_What this task involves_
Scan the records for the word "items". Copy each line that includes it.

[The data Boundary: Start]

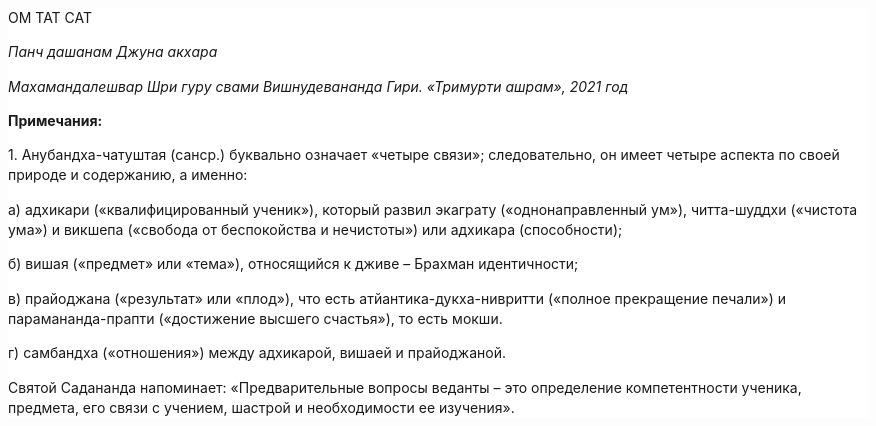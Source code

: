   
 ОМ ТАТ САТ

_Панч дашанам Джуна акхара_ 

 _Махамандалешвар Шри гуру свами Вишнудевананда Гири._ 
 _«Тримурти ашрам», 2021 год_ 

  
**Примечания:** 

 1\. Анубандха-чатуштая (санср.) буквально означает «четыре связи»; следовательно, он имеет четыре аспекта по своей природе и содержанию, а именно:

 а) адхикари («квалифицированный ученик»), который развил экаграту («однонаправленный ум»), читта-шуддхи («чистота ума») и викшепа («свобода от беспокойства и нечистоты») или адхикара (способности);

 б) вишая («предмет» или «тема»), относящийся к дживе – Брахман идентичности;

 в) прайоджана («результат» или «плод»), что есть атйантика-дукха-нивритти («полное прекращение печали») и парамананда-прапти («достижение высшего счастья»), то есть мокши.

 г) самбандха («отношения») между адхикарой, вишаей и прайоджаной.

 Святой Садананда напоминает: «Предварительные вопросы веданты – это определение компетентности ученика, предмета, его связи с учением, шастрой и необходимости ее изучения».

[The data Boundary: End]
[The data Boundary: Start]

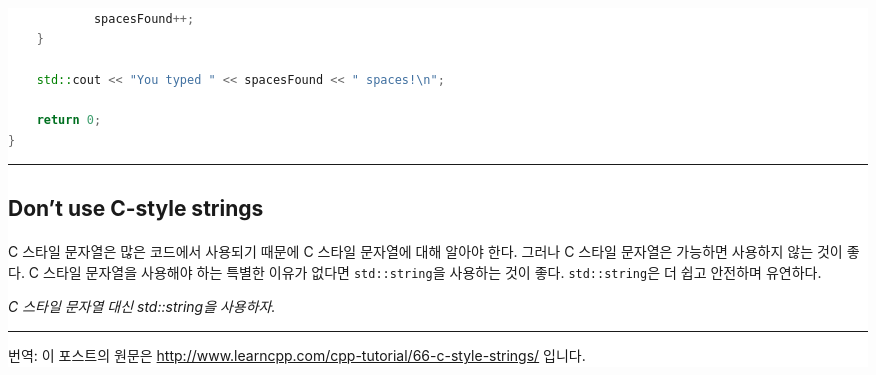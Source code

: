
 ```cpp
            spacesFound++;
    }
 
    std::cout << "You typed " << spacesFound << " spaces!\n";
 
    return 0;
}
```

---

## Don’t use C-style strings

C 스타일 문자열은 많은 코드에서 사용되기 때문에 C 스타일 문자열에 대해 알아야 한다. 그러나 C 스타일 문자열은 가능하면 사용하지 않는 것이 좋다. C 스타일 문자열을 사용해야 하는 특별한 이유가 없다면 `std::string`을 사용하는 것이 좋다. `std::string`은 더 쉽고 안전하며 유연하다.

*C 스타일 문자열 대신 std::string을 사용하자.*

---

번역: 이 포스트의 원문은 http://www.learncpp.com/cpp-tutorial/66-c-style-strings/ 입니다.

[The data Boundary: End]
[The data Boundary: Start]

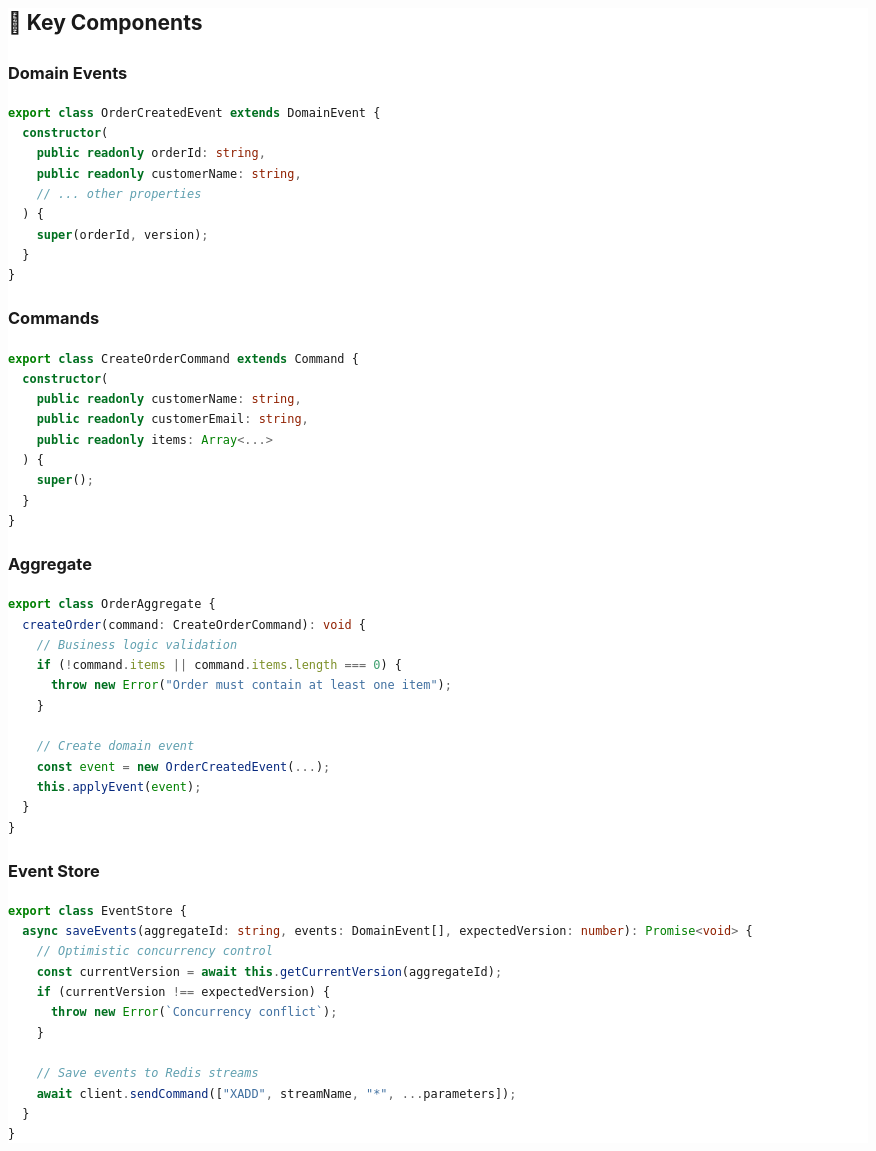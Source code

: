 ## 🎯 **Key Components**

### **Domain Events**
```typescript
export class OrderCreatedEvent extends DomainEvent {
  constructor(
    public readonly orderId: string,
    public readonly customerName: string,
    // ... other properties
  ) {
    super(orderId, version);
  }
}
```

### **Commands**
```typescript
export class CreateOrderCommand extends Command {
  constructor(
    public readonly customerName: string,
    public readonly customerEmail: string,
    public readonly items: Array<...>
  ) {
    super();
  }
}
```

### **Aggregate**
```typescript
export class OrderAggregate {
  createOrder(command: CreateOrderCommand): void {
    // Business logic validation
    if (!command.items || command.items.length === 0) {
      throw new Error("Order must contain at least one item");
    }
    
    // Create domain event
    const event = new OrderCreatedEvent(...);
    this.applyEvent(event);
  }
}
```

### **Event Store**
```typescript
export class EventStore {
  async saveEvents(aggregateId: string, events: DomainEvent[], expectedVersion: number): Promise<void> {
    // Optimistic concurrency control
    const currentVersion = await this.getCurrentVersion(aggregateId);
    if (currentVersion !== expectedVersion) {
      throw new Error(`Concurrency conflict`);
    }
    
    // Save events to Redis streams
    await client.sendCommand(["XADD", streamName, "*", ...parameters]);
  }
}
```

[The data Boundary: End]

_Task response_
    public readonly items: Array<...>
    if (!command.items || command.items.length === 0) {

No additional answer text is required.